1

I have a QString in a format similar to QString word = "123,12,1,"This is, a test"; (Extracted from a CSV file). I would like to split it up at each comma, excluding any commas in the string in the last cell. The list would be similar to {"123", "12", "1", "\"This is, a test\""}.

The format is a number that has a maximum of 3 digits, then a number with a maximum of 2 digits, then a number with a maximum of 1 digit, followed by a string that can include commas. There should always be 4 QStrings in the list. Here is what I'm trying

QString word = "123,12,1,\"This is, a test\"";
QStringList list = word.split( QRegExp( "(\\d+)," ) );

I got the code for this from here. This code only saves the 4th QString in the list, the first 3 are blank. Could someone help me out?

Jonathan Hall
  • 75,165
  • 16
  • 143
  • 189
TFischer
  • 1,278
  • 2
  • 24
  • 42
  • Since your requirements are a bit complicated, I suggest you simply use a loop for string parser.
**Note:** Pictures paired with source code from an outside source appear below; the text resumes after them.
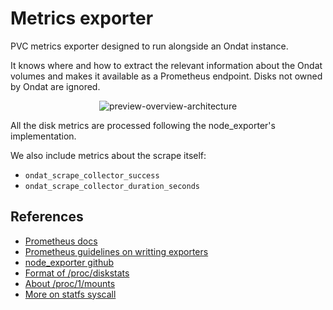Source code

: # Metrics exporter

PVC metrics exporter designed to run alongside an Ondat instance.

It knows where and how to extract the relevant information about the Ondat volumes and makes it available as a Prometheus endpoint. Disks not owned by Ondat are ignored.

<p align="center">
<img src="https://user-images.githubusercontent.com/26963810/157466080-90678c58-5657-4341-a6fa-eb5e9850af58.png" alt="preview-overview-architecture" />
</p>


All the disk metrics are processed following the node_exporter's implementation.

We also include metrics about the scrape itself:
- `ondat_scrape_collector_success`
- `ondat_scrape_collector_duration_seconds`

## References
 - [Prometheus docs](https://prometheus.io/docs/introduction/overview/)
 - [Prometheus guidelines on writting exporters](https://prometheus.io/docs/instrumenting/writing_exporters/)
 - [node_exporter github](https://github.com/prometheus/node_exporter)
 - [Format of /proc/diskstats](https://www.kernel.org/doc/Documentation/ABI/testing/procfs-diskstats)
 - [About /proc/1/mounts](https://man7.org/linux/man-pages/man5/fstab.5.html)
 - [More on statfs syscall](https://man7.org/linux/man-pages/man2/statfs.2.html)
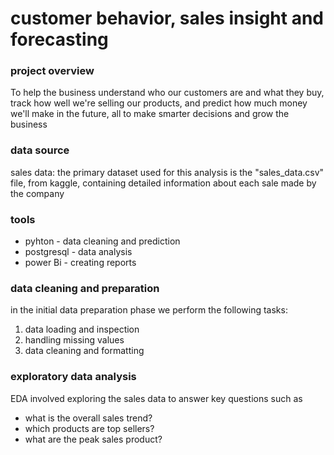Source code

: # customer behavior, sales insight and forecasting
### project overview
To help the business understand who our customers are and what they buy, track how well we're selling our products, and predict how much money we'll make in the future, all to make smarter decisions and grow the business

### data source
 sales data: the primary dataset used for this analysis is the "sales_data.csv" file, from kaggle, containing detailed information about each sale made by the company

### tools
- pyhton - data cleaning and prediction 
- postgresql - data analysis
- power Bi - creating reports

### data cleaning and preparation
in the initial data preparation phase we perform the following tasks:
1. data loading and inspection
2. handling missing values
3. data cleaning and formatting

### exploratory data analysis
EDA involved exploring the sales data to answer key questions such as
- what is the overall sales trend?
- which products are top sellers?
- what are the peak sales product?

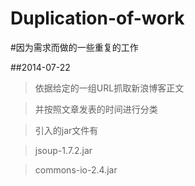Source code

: Duplication-of-work
===================

#因为需求而做的一些重复的工作

##2014-07-22

>依据给定的一组URL抓取新浪博客正文

>并按照文章发表的时间进行分类

>引入的jar文件有

>jsoup-1.7.2.jar

>commons-io-2.4.jar
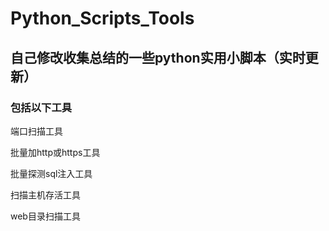 # Python_Scripts_Tools

## 自己修改收集总结的一些python实用小脚本（实时更新）

### 包括以下工具

端口扫描工具

批量加http或https工具

批量探测sql注入工具

扫描主机存活工具

web目录扫描工具

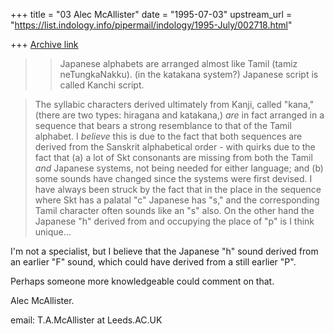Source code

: +++
title = "03 Alec McAllister"
date = "1995-07-03"
upstream_url = "https://list.indology.info/pipermail/indology/1995-July/002718.html"

+++
[Archive link](https://list.indology.info/pipermail/indology/1995-July/002718.html)


>> Japanese alphabets are arranged almost like Tamil (tamiz neTungkaNakku).
>> (in the katakana system?) Japanese script is called Kanchi script.
>

>The syllabic characters derived ultimately from Kanji, called "kana," 
>(there are two types: hiragana and katakana,)
>_are_ in fact arranged in a sequence that bears a strong resemblance to 
>that of the Tamil alphabet. I _believe_ this is due to the fact that both 
>sequences are derived from the Sanskrit alphabetical order - with quirks 
>due to the fact that (a) a lot of Skt consonants are missing from 
>both the Tamil _and_ Japanese systems, not being needed for either 
>language; and (b) some sounds have changed since the systems were first 
>devised. I have always been struck by the fact that in the place in the 
>sequence where Skt has a palatal "c" Japanese has "s," and the 
>corresponding Tamil character often sounds like an "s" also. On the other 
>hand the Japanese "h" derived from and occupying the place of "p" is I think 
>unique...

I'm not a specialist, but I believe that the Japanese "h" sound 
derived from an earlier "F" sound, which could have derived from a 
still earlier "P".

Perhaps someone more knowledgeable could comment on that.

Alec McAllister.

email: T.A.McAllister at Leeds.AC.UK





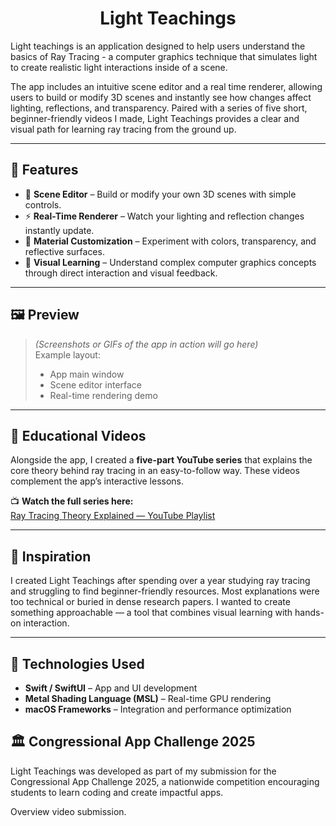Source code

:<h1 align="center">Light Teachings</h1>

Light teachings is an application designed to help users understand the basics of Ray Tracing - a computer graphics technique that simulates light to create realistic light interactions inside of a scene.

The app includes an intuitive scene editor and a real time renderer, allowing users to build or modify 3D scenes and instantly see how changes affect lighting, reflections, and transparency. Paired with a series of five short, beginner-friendly videos I made, Light Teachings provides a clear and visual path for learning ray tracing from the ground up.

---

## 🌟 Features

- 🧱 **Scene Editor** – Build or modify your own 3D scenes with simple controls.  
- ⚡ **Real-Time Renderer** – Watch your lighting and reflection changes instantly update.  
- 💎 **Material Customization** – Experiment with colors, transparency, and reflective surfaces.  
- 🎨 **Visual Learning** – Understand complex computer graphics concepts through direct interaction and visual feedback.

---

## 🖼️ Preview

> *(Screenshots or GIFs of the app in action will go here)*  
> Example layout:
> 
> - App main window  
> - Scene editor interface  
> - Real-time rendering demo  

---

## 🎥 Educational Videos

Alongside the app, I created a **five-part YouTube series** that explains the core theory behind ray tracing in an easy-to-follow way. These videos complement the app’s interactive lessons.

📺 **Watch the full series here:**  
[Ray Tracing Theory Explained — YouTube Playlist](https://www.youtube.com/playlist?list=PLHfBfCN_zWLxamu8B6hRqdhhFYa-0K01a)

---

## 💭 Inspiration

I created Light Teachings after spending over a year studying ray tracing and struggling to find beginner-friendly resources. Most explanations were too technical or buried in dense research papers. I wanted to create something approachable — a tool that combines visual learning with hands-on interaction. 

---

## 🧰 Technologies Used

- **Swift / SwiftUI** – App and UI development  
- **Metal Shading Language (MSL)** – Real-time GPU rendering  
- **macOS Frameworks** – Integration and performance optimization  

## 🏛️ Congressional App Challenge 2025

Light Teachings was developed as part of my submission for the Congressional App Challenge 2025, a nationwide competition encouraging students to learn coding and create impactful apps.

Overview video submission.
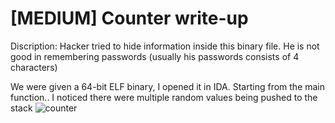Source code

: # [MEDIUM] Counter write-up
Discription: Hacker tried to hide information inside this binary file.
He is not good in remembering passwords (usually his passwords consists of 4 characters)


We were given a 64-bit ELF binary, I opened it in IDA.
Starting from the main function.. I noticed there were multiple random values being pushed to the stack
![counter](https://user-images.githubusercontent.com/80649768/183888650-766447f3-a5c3-47bb-a792-f9fe79dcc13f.png)
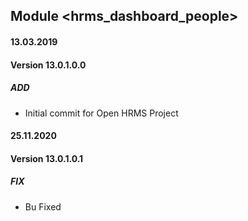 ## Module <hrms_dashboard_people>

#### 13.03.2019
#### Version 13.0.1.0.0
##### ADD
- Initial commit for Open HRMS Project


#### 25.11.2020
#### Version 13.0.1.0.1
##### FIX
- Bu Fixed

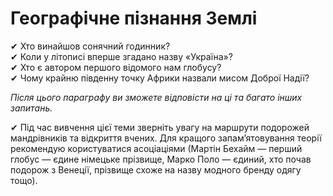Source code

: # Географiчне пiзнання Землi

<span class="p1">✔</span> Хто винайшов сонячний годинник?<br>
<span class="p1">✔</span> Коли у літописі вперше згадано назву «Україна»?<br>
<span class="p1">✔</span> Хто є автором першого відомого нам глобусу?<br>
<span class="p1">✔ Чому крайню південну точку Африки назвали мисом Доброї Надії?<br>

*Після цього параграфу ви зможете відповісти на ці та багато інших запитань.*

✔ Під час вивчення цієї теми зверніть увагу на маршрути подорожей мандрівників та відкриття вчених. Для кращого запам’ятовування теорії рекомендую користуватися асоціаціями (Мартін Бехайм — перший глобус — єдине німецьке прізвище, Марко Поло — єдиний, хто почав подорож з Венеції, прізвище схоже на назву модного бренду одягу тощо).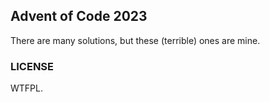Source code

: ## Advent of Code 2023

There are many solutions, but these (terrible) ones are mine.

### LICENSE

WTFPL.
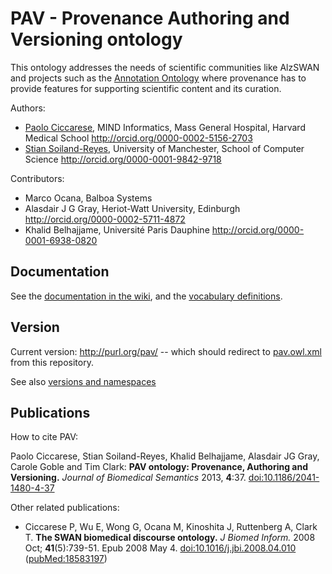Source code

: # PAV - Provenance Authoring and Versioning ontology

This ontology addresses the needs of scientific communities like 
AlzSWAN and projects such as the 
[Annotation Ontology](http://code.google.com/p/annotation-ontology/) where provenance 
has to provide features for supporting scientific content and its curation.


Authors:

* [Paolo Ciccarese](http://www.paolociccarese.info/), MIND Informatics, Mass General Hospital, Harvard Medical School http://orcid.org/0000-0002-5156-2703
* [Stian Soiland-Reyes](http://soiland-reyes.com/stian/work/), University of Manchester, School of Computer Science  http://orcid.org/0000-0001-9842-9718

Contributors:

* Marco Ocana, Balboa Systems
* Alasdair J G Gray,  Heriot-Watt University, Edinburgh http://orcid.org/0000-0002-5711-4872
* Khalid Belhajjame, Université Paris Dauphine http://orcid.org/0000-0001-6938-0820

## Documentation

See the [documentation in the wiki](https://github.com/pav-ontology/pav/wiki/), and the 
[vocabulary definitions](http://pav-ontology.github.io/pav/pav.html).

## Version

Current version: http://purl.org/pav/ -- which should redirect to [pav.owl.xml](http://pav-ontology.github.io/pav/pav.rdf.xml) from this repository.

See also [versions and namespaces](https://github.com/pav-ontology/pav/wiki/Versions)

## Publications

How to cite PAV:

Paolo Ciccarese, Stian Soiland-Reyes, Khalid Belhajjame, Alasdair JG Gray, Carole Goble and Tim Clark:
**PAV ontology: Provenance, Authoring and Versioning.** 
*Journal of Biomedical Semantics* 2013, **4**:37. [doi:10.1186/2041-1480-4-37](http://dx.doi.org/10.1186/2041-1480-4-37)

Other related publications:

 * Ciccarese P, Wu E, Wong G, Ocana M, Kinoshita J, Ruttenberg A, Clark T. **The SWAN biomedical discourse ontology.** *J Biomed Inform.* 2008 Oct; **41**(5):739-51. Epub 2008 May 4. [doi:10.1016/j.jbi.2008.04.010](10.1016/j.jbi.2008.04.010) ([pubMed:18583197](http://www.ncbi.nlm.nih.gov/pubmed/18583197))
This way it will be much more flexible and readable. – Abhishek Bansal Nov 30 '13 at 18:42
  • Added a test below in my post. Also, how does this `QString word = "123,12,1,"This is, a test";` even parse in C++ ? –  Dec 01 '13 at 01:11

3 Answers3

1

Will this work?

Edit - Here is a little test.

If you don't get the expected result, then you Can't use QT's split.
You should parse it in a while loop to populate the list.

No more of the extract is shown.